§ 8
We underrate the disposition of youth to think for itself.
Oswald set himself to deliver this Valediction of his after dinner on Friday evening....
Joan was hesitating between a game of Demon Patience with Peter—in which she always played thirteen to his eleven and usually won in spite of the handicap—and an inclination for Bach’s Passacaglia upon the pianola in the study. Peter expressed himself ready for whatever she chose; he would play D.P. or read Moll Flanders—he had just discovered the delight of that greatest of all eighteenth century novels. He was sitting on the couch in the library and Joan was standing upon the hearthrug, regarding him thoughtfully, when Oswald came in. He stopped to hear what Peter was saying, with his one eye intent on Joan’s pretty gravity.
“No,” he interrupted. “This is my evening.
“You see,” he said, coming up to the fire; “I want to talk to you young people. I want to know some things—— I want to know what you make of life.... I want ... an exchange of views.”
He stood with his back to the fire and smiled at Joan’s grave face close to his own. “I’ve got to talk to you,” he said, “very seriously. It’s necessary.”
Having paralysed them by this preface he sat down in his deep armchair, pulled it an inch or so towards the fire, and leaning forward, with his eye on the spitting coals, began.

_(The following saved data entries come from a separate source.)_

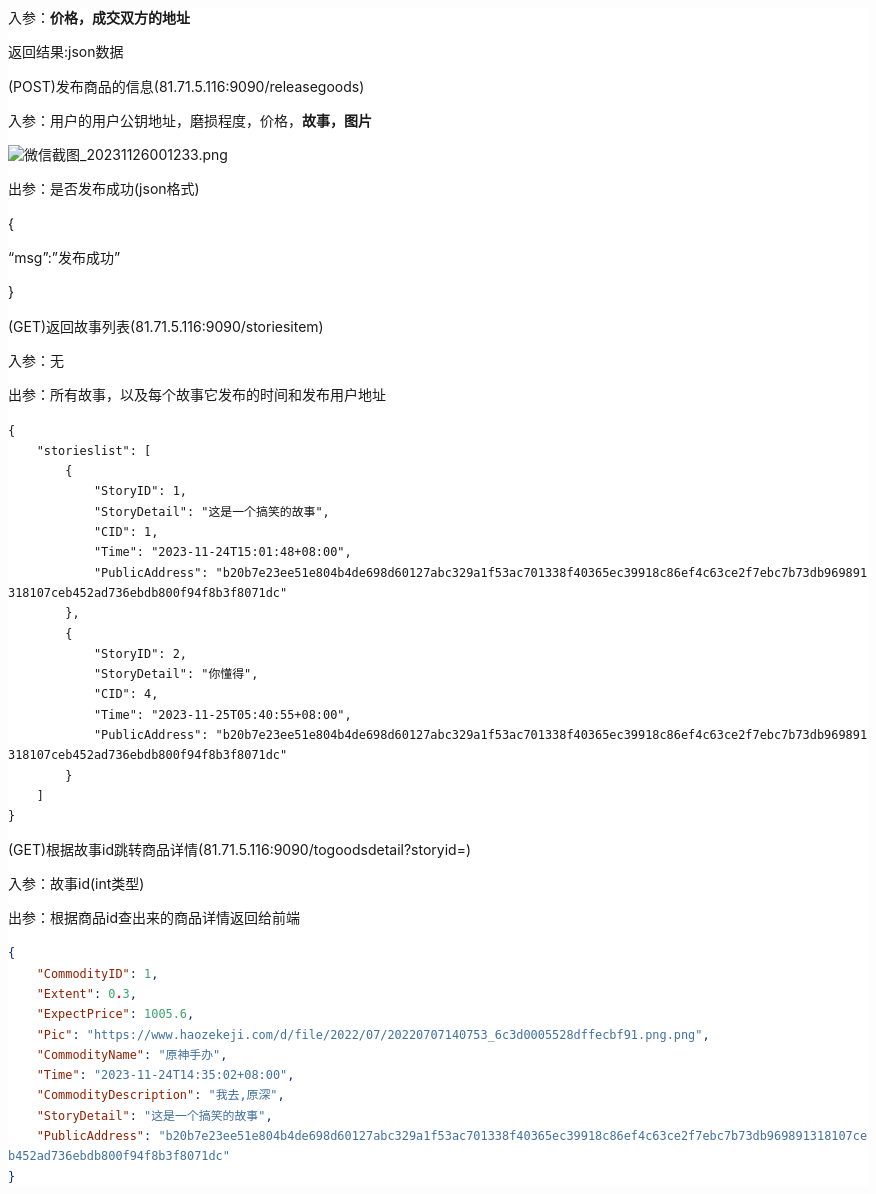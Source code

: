入参：**价格，成交双方的地址**

返回结果:json数据

(POST)发布商品的信息(81.71.5.116:9090/releasegoods)

入参：用户的用户公钥地址，磨损程度，价格，**故事，图片**

![微信截图_20231126001233.png](Sentichain%E9%9C%80%E6%B1%82%E8%AF%B4%E6%98%8E%E5%8F%8A%E6%8E%A5%E5%8F%A3%E6%96%87%E6%A1%A3%20ac2ddb172ca94a8785b59921870b6eb9/%25E5%25BE%25AE%25E4%25BF%25A1%25E6%2588%25AA%25E5%259B%25BE_20231126001233.png)

出参：是否发布成功(json格式)

{

“msg”:”发布成功”

}

(GET)返回故事列表(81.71.5.116:9090/storiesitem)

入参：无

出参：所有故事，以及每个故事它发布的时间和发布用户地址

```
{
    "storieslist": [
        {
            "StoryID": 1,
            "StoryDetail": "这是一个搞笑的故事",
            "CID": 1,
            "Time": "2023-11-24T15:01:48+08:00",
            "PublicAddress": "b20b7e23ee51e804b4de698d60127abc329a1f53ac701338f40365ec39918c86ef4c63ce2f7ebc7b73db969891318107ceb452ad736ebdb800f94f8b3f8071dc"
        },
        {
            "StoryID": 2,
            "StoryDetail": "你懂得",
            "CID": 4,
            "Time": "2023-11-25T05:40:55+08:00",
            "PublicAddress": "b20b7e23ee51e804b4de698d60127abc329a1f53ac701338f40365ec39918c86ef4c63ce2f7ebc7b73db969891318107ceb452ad736ebdb800f94f8b3f8071dc"
        }
    ]
}
```

(GET)根据故事id跳转商品详情(81.71.5.116:9090/togoodsdetail?storyid=)

入参：故事id(int类型)

出参：根据商品id查出来的商品详情返回给前端

```json
{
    "CommodityID": 1,
    "Extent": 0.3,
    "ExpectPrice": 1005.6,
    "Pic": "https://www.haozekeji.com/d/file/2022/07/20220707140753_6c3d0005528dffecbf91.png.png",
    "CommodityName": "原神手办",
    "Time": "2023-11-24T14:35:02+08:00",
    "CommodityDescription": "我去,原深",
    "StoryDetail": "这是一个搞笑的故事",
    "PublicAddress": "b20b7e23ee51e804b4de698d60127abc329a1f53ac701338f40365ec39918c86ef4c63ce2f7ebc7b73db969891318107ceb452ad736ebdb800f94f8b3f8071dc"
}
```
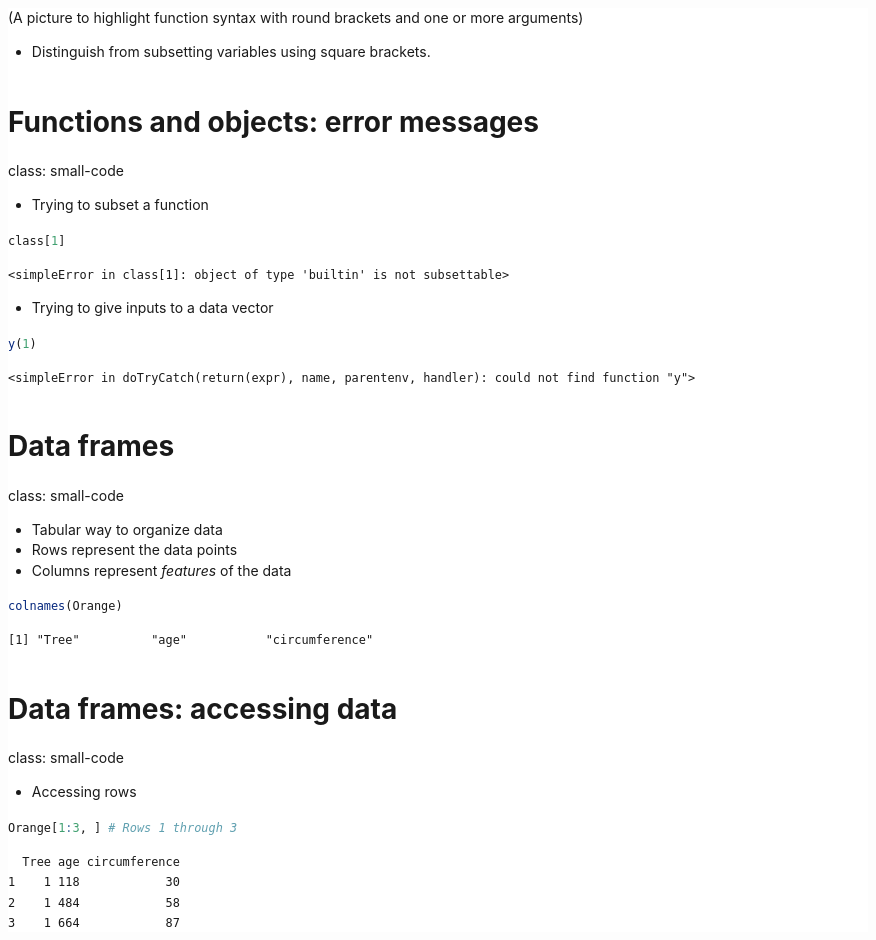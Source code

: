   (A picture to highlight function syntax with round brackets and one or more arguments)

- Distinguish from subsetting variables using square brackets.


Functions and objects: error messages
========================================================
class: small-code
- Trying to subset a function

```r
class[1]
```

```
<simpleError in class[1]: object of type 'builtin' is not subsettable>
```

- Trying to give inputs to a data vector

```r
y(1)
```

```
<simpleError in doTryCatch(return(expr), name, parentenv, handler): could not find function "y">
```


Data frames
========================================================
class: small-code
- Tabular way to organize data
- Rows represent the data points
- Columns represent *features* of the data


```r
colnames(Orange)
```

```
[1] "Tree"          "age"           "circumference"
```


Data frames: accessing data
========================================================
class: small-code
- Accessing rows

```r
Orange[1:3, ] # Rows 1 through 3
```

```
  Tree age circumference
1    1 118            30
2    1 484            58
3    1 664            87
```
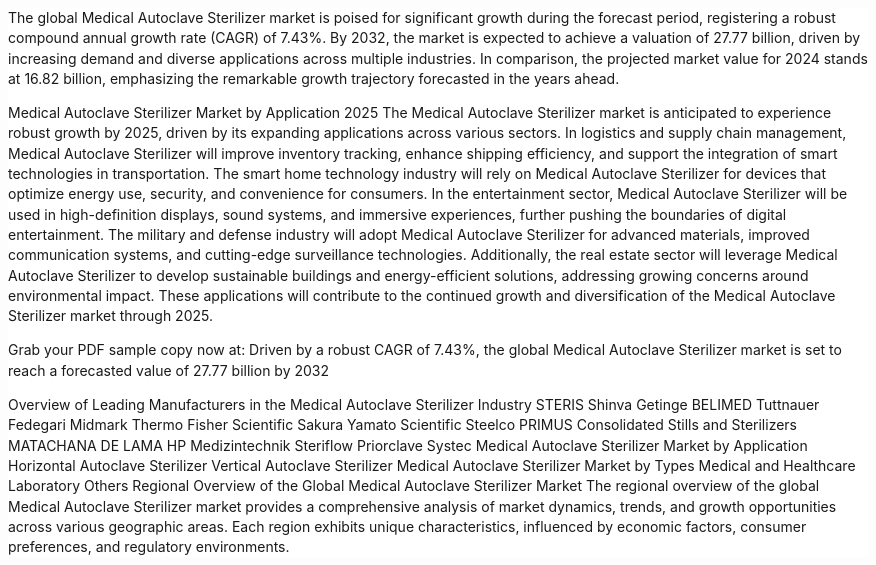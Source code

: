 The global Medical Autoclave Sterilizer market is poised for significant growth during the forecast period, registering a robust compound annual growth rate (CAGR) of 7.43%. By 2032, the market is expected to achieve a valuation of 27.77 billion, driven by increasing demand and diverse applications across multiple industries. In comparison, the projected market value for 2024 stands at 16.82 billion, emphasizing the remarkable growth trajectory forecasted in the years ahead. 

Medical Autoclave Sterilizer Market by Application 2025
The Medical Autoclave Sterilizer market is anticipated to experience robust growth by 2025, driven by its expanding applications across various sectors. In logistics and supply chain management, Medical Autoclave Sterilizer will improve inventory tracking, enhance shipping efficiency, and support the integration of smart technologies in transportation. The smart home technology industry will rely on Medical Autoclave Sterilizer for devices that optimize energy use, security, and convenience for consumers. In the entertainment sector, Medical Autoclave Sterilizer will be used in high-definition displays, sound systems, and immersive experiences, further pushing the boundaries of digital entertainment. The military and defense industry will adopt Medical Autoclave Sterilizer for advanced materials, improved communication systems, and cutting-edge surveillance technologies. Additionally, the real estate sector will leverage Medical Autoclave Sterilizer to develop sustainable buildings and energy-efficient solutions, addressing growing concerns around environmental impact. These applications will contribute to the continued growth and diversification of the Medical Autoclave Sterilizer market through 2025.

Grab your PDF sample copy now at: Driven by a robust CAGR of 7.43%, the global Medical Autoclave Sterilizer market is set to reach a forecasted value of 27.77 billion by 2032

Overview of Leading Manufacturers in the Medical Autoclave Sterilizer Industry
STERIS
Shinva
Getinge
BELIMED
Tuttnauer
Fedegari
Midmark
Thermo Fisher Scientific
Sakura
Yamato Scientific
Steelco
PRIMUS
Consolidated Stills and Sterilizers
MATACHANA
DE LAMA
HP Medizintechnik
Steriflow
Priorclave
Systec
Medical Autoclave Sterilizer Market by Application
Horizontal Autoclave Sterilizer
Vertical Autoclave Sterilizer
Medical Autoclave Sterilizer Market by Types
Medical and Healthcare
Laboratory
Others
Regional Overview of the Global Medical Autoclave Sterilizer Market
The regional overview of the global Medical Autoclave Sterilizer market provides a comprehensive analysis of market dynamics, trends, and growth opportunities across various geographic areas. Each region exhibits unique characteristics, influenced by economic factors, consumer preferences, and regulatory environments.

“I wish I could talk better, Joan and Peter.... I know I’ve never been a good talker—it’s been rather a loss between us all. And now particularly.... I want to talk.... You must let me get it out in my own way....
“You see,” he went on after a moment or so to rally his forces, “I’ve been your guardian, I’ve had your education and your affairs in my hands, for fifteen years. So far as the affairs go, Sycamore, you know—— We won’t go into that. That’s all plain sailing. But it’s the education I want to talk about—and your future. You are now both of age. Well past. You’re on the verge of twenty-five, Peter—in a month or so. You’re both off now—housekeeping. You’re dropping the pilot. It’s high time, I suppose....”
Joan glanced at Peter, and then sank noiselessly into a crouching attitude close to Oswald’s knee. He paused to stroke her hair.
“I’ve been trying to get you all that I could get you.... Education.... I’ve had to blunder and experiment. I ought to tell you what I’ve aimed at and what I’ve done, take stock with you of the world I’ve educated you for and the part you’re going to play in it. Take stock.... It’s been a badly planned undertaking, I know. But then it’s such a surprising and unexpected world. All the time I’ve been learning, and most things I’ve learnt more or less too late to use the knowledge properly....”
He paused.
Peter looked at his guardian and said nothing. Oswald patted the head at his knee in return for a caress. It was an evasive, even apologetic pat, for he did not want to be distracted by affection just then.
“This war has altered the whole world,” he went on. “Life has become stark and intense, and when I took this on—when I took up the task of educating you—our world here seemed the most wrapped up and comfortable and secure world you can possibly imagine. Comfortable to the pitch of stuffiness. Most English people didn’t trouble a bit about the shape of human life; they thought it was—well, rather like a heap of down cushions. For them it was. For most of Europe and America.... They thought it was all right and perfectly safe—if only you didn’t bother. And education had lost its way. Yes. That puts the case. Education had lost its way.”
Oswald paused again. He fixed his one eye firmly on a glowing cavity in the fire, as though that contained the very gist of his thoughts.
“What is education up to?” he asked. “What is education?”...
Thereupon of course he ought to have gone on to the passage beginning, “Consider this beast we are, this thing man!” as he had already rehearsed it overnight. But Peter had not learnt his part properly.
“I suppose it’s fitting the square natural man into the round hole of civilized life,” Peter threw out.
This reply greatly disconcerted Oswald. “Exactly,” he said, and was for some moments at a loss.
“Yes,” he said, rallying. “But what is civilized life?”
“Oh!... Creative activities in an atmosphere of helpful goodwill,” Peter tried in the brief pause that followed.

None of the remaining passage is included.